[Study material]
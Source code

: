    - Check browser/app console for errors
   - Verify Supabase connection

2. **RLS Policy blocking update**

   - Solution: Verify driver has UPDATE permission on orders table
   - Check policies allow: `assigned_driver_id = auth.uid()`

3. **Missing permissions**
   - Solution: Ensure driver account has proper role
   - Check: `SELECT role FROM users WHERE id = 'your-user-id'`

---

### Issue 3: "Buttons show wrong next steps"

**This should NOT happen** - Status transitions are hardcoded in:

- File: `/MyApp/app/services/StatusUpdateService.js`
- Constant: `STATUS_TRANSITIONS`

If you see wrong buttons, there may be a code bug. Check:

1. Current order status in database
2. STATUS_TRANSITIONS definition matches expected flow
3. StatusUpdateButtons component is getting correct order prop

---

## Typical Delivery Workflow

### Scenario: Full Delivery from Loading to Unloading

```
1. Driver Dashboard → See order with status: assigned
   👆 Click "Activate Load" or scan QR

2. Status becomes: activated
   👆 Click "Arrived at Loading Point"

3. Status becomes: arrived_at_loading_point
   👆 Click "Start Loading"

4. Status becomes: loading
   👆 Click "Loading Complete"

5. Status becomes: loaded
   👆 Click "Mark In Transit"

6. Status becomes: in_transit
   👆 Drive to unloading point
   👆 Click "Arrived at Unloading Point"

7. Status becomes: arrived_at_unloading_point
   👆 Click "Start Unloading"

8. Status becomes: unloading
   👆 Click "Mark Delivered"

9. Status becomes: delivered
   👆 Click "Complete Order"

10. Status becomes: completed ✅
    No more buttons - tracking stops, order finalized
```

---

---

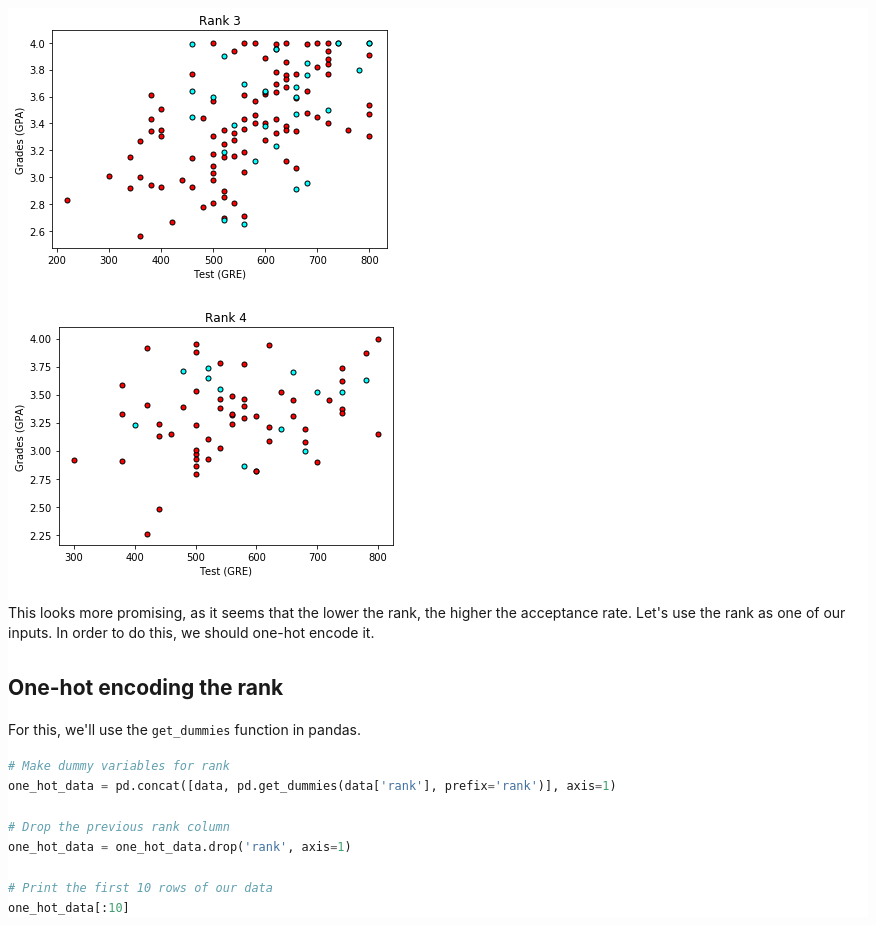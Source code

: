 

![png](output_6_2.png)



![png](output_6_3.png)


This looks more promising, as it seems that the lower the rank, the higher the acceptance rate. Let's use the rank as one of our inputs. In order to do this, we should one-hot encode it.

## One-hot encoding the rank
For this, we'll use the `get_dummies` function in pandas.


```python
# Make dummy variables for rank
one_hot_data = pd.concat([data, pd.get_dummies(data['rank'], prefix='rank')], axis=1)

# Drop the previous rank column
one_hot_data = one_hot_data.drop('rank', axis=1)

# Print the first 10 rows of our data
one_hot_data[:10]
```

[Task description] Please report the number of lines in the data that include "role", with no other words.

[Solution to this problem] 2